The investigators are using Hoescht 33342 dye to distinguish real cells from junk with a threshold of 10 in the Hoescht channel. We’ll do the same – that seems to split the low population from the high. But instead of a Threshold operation, let’s use a Range operation so we can also get rid of the beads, which are all brighter than 10^3.

../../_images/microbial_diversity04.png

Let’s check: if we plot an FSC / SSC scatter plot with the Live+ subset selected, did we get rid of those clusters?

../../_images/microbial_diversity05.png

We sure did – and without gating out the other events with high FSC and SSC! Nice.

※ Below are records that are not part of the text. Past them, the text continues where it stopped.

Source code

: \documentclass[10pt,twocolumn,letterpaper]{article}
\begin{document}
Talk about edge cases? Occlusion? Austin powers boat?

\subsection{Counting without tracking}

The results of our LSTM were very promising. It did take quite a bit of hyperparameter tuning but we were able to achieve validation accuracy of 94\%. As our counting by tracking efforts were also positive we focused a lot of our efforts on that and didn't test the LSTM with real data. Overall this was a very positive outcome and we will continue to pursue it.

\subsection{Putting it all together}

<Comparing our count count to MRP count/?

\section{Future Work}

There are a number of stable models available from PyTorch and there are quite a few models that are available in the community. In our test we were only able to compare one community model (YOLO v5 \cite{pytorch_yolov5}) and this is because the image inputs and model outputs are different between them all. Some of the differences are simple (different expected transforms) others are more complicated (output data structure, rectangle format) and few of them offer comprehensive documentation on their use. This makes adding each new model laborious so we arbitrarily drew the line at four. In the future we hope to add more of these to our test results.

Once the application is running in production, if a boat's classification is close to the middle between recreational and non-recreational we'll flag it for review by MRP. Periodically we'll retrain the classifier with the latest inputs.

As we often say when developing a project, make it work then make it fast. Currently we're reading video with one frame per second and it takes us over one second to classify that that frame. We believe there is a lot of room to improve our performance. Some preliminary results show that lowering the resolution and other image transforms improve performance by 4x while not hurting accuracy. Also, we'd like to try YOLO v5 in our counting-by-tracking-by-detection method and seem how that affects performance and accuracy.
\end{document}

Cluster with a self-organizing map#

The researchers used a self-organizing map with 2025 clusters – that corresponds to a 45x45 map. They did not cluster on Hoescht, but instead used only FSC, SSC and PI. (Note that we’re disabling consensus clustering – we want to keep all 2025 clusters. And don’t forget to estimate the map using the Live+ subset!)

../../_images/microbial_diversity06.png

Huh. It’s not clear that after the default 50 iterations, that the model has converged – if you’d like, feel free to run the training for more iterations. There is a lot of structure in the neuron map, though. And remember, the map was trained using a subset of the data – by default, 5%. You can increase that if you’d like.

Count events in each cluster#

Remember, when we want to summarize some flow data, we create a statistic. There are a number of operations that do so, but since we’re only interested in one channel, we’ll use the Channel Statistic operation. And actually, since all we’re doing is counting events, it doesn’t matter which channel we compute on! So let’s count the number of events in each cluster in each sample (that is also Live+, remember!)

../../_images/microbial_diversity07.png

Now, let’s make a table. Cytoflow uses a plotting package called matplotlib, and while it makes lovely plots, creating large tables with it is infeasible. Note the error you get when you try to create a table with CF_File as the row and SOM (the self-organizing map cluster) as the column:

../../_images/microbial_diversity08.png

However, you can still export the table to a CSV file and use a spreadsheet program to open it! Click the Export... button and give it a file name, but heed the warning:

../../_images/microbial_diversity09.png

Cytoflow is telling you that you have missing data in your table. This could happen, for example, if there were clusters that didn’t have any events from a particular sample.

../../_images/microbial_diversity10.png

Cytoflow doesn’t automatically assume that you want to replace that with any particular value, but in this case it makes sense to fill those cells with 0. You can do that by changing the Fill attribute:

../../_images/microbial_diversity11.png ../../_images/microbial_diversity12.png

Now, you can go use another tool to compute Shannon alpha diversity. Do note that in the Jupyter Lab version of this tutorial, we loaded another package from the Scientific Python universe and computed those values directly. Go learn Python!

../../_images/microbial_diversity13.png

These values are quite close to the values reported by the researchers, which were all 7.4 or so.